I was in the audience for a Java security talk by Brian Vermeer (NLJUG board member, Java Champion, Snyk developer advocate, Foojay community manager), when during a live demo I saw his environment variables getting printed on the console on the venue’s enormous cinema screen. And among them was a GitHub token. I poked my colleagues sitting next to me and said: “I know this is a demo, but could that be a real token?”

I had a laptop with me, and decided to check it out. The talk was being recorded and broadcast live via the internet, so I could just grab the token by rewinding the live video feed a bit. I logged into GitHub and replaced the token in my GitHub cookie with the one that was just broadcast live, and sure enough: I was now Brian Vermeer on GitHub. Two-factor authentication authentication didn’t save him, with a valid token you’re already past the authentication stage.

Brian was just explaining about deserialization gadget chains, so I decided to make a small change to the repository for his personal website, pretending to be Inspector Gadget. And surely enough Brian had made sure his website automatically gets updated whenever changes are made in the Git repository.

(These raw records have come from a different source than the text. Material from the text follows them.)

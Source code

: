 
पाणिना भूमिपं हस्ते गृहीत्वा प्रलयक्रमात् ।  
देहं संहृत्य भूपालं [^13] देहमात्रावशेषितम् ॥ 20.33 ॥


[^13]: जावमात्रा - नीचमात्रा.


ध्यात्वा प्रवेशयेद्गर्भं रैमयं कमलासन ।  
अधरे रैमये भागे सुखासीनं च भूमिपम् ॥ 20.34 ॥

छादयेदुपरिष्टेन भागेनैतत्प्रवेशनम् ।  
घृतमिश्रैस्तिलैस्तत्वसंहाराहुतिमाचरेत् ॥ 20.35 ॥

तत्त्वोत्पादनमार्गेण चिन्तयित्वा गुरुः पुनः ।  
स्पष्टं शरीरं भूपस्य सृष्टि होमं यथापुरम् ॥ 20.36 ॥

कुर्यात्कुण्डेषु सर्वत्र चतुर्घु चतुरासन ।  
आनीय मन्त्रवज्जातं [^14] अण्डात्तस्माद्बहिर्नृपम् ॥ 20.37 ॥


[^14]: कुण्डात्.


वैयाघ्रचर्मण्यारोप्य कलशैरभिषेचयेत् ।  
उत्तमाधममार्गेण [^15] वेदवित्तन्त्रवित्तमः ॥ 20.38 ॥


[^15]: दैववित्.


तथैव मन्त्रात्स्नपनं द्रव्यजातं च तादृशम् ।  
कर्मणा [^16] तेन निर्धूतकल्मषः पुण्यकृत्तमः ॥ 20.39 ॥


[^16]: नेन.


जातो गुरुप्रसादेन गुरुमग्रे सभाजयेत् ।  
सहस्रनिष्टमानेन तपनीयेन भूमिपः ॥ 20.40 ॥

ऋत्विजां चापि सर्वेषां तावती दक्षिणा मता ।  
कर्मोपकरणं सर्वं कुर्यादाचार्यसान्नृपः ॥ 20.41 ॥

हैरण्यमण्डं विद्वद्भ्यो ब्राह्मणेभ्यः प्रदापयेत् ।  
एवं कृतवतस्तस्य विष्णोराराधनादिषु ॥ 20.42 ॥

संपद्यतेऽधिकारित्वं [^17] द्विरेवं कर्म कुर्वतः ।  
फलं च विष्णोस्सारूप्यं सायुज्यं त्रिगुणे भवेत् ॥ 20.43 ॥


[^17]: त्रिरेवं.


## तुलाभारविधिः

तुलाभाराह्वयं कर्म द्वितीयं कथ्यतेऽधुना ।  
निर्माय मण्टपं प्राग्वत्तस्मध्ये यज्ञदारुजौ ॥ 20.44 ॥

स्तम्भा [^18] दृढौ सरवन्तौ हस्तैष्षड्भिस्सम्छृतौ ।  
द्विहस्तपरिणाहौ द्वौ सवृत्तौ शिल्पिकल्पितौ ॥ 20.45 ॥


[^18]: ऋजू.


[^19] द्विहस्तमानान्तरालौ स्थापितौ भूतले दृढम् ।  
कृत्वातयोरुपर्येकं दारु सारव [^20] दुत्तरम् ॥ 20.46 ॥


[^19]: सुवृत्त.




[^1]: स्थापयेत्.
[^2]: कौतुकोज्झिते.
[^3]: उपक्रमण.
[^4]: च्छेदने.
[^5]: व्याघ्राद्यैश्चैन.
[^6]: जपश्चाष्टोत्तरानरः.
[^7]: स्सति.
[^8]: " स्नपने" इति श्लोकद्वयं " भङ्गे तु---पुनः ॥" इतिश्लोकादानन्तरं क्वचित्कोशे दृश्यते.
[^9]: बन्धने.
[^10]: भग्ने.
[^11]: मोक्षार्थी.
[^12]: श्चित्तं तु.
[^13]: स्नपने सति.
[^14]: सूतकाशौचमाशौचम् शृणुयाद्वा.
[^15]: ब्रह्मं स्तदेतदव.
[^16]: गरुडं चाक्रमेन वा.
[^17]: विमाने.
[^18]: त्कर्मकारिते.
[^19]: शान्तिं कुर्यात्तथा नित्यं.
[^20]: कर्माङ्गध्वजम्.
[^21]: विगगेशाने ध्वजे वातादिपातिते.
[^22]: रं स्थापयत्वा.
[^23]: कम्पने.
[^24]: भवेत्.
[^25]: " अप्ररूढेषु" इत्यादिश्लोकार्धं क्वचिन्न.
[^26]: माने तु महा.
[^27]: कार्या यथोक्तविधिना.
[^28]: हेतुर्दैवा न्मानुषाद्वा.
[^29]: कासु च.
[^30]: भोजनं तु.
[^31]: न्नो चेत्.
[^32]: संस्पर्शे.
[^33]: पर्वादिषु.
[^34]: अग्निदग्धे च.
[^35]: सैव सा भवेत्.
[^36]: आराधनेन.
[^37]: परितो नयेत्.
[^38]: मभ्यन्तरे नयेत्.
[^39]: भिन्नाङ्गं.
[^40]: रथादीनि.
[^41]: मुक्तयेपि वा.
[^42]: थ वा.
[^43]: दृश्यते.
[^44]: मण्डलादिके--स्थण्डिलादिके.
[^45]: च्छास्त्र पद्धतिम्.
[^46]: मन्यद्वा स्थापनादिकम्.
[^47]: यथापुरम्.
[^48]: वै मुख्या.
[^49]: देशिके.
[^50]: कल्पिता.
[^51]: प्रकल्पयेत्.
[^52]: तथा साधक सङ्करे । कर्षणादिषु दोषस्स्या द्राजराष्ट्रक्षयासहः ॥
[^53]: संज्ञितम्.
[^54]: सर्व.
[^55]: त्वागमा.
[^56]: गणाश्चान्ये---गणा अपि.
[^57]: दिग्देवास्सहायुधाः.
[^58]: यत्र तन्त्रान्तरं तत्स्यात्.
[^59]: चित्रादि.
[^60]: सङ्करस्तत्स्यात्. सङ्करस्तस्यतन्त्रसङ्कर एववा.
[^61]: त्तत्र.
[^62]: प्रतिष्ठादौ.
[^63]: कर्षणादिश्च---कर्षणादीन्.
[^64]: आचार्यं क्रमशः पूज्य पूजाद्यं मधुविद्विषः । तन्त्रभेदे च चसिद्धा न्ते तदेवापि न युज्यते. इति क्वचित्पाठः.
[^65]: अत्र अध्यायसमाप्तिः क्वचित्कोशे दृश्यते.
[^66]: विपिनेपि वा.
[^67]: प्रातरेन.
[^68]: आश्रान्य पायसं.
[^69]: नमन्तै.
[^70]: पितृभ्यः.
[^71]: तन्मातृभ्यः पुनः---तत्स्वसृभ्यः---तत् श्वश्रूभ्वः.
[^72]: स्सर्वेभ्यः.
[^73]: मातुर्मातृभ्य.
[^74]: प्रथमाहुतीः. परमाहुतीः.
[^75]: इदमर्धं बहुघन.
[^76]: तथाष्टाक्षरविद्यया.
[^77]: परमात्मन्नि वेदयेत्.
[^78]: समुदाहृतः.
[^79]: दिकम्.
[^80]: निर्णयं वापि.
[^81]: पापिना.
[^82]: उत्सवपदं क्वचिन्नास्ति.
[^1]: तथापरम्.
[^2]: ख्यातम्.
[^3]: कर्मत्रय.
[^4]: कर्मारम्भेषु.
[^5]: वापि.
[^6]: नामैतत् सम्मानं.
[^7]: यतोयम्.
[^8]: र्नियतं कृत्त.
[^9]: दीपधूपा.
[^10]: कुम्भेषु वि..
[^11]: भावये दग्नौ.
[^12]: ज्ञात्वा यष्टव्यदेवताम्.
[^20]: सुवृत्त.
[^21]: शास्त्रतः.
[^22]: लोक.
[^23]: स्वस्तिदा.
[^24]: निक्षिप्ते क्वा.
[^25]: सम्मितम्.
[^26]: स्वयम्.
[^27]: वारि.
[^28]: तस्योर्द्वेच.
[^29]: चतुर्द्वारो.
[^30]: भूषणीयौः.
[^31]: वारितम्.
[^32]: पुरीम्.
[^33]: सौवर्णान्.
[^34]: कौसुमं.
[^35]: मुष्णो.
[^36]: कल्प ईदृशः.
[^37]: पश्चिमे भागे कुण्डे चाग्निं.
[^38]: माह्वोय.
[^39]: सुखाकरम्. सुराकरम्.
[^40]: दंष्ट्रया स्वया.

BrianVermeer.nl hacked on J-Fall 2021

I informed Brian of his mistake right after his talk. He was a good sport about it and proceeded to invalidate all tokens that had been exposed. He also decided to not rewrite his website’s Git history when restoring his website, so he left Inspector Gadget’s commit in there. He took the opportunity to write about this incident for his 2022 new years resolution on the Snyk blog.

Happy new year, and don’t forget to not expose your tokens!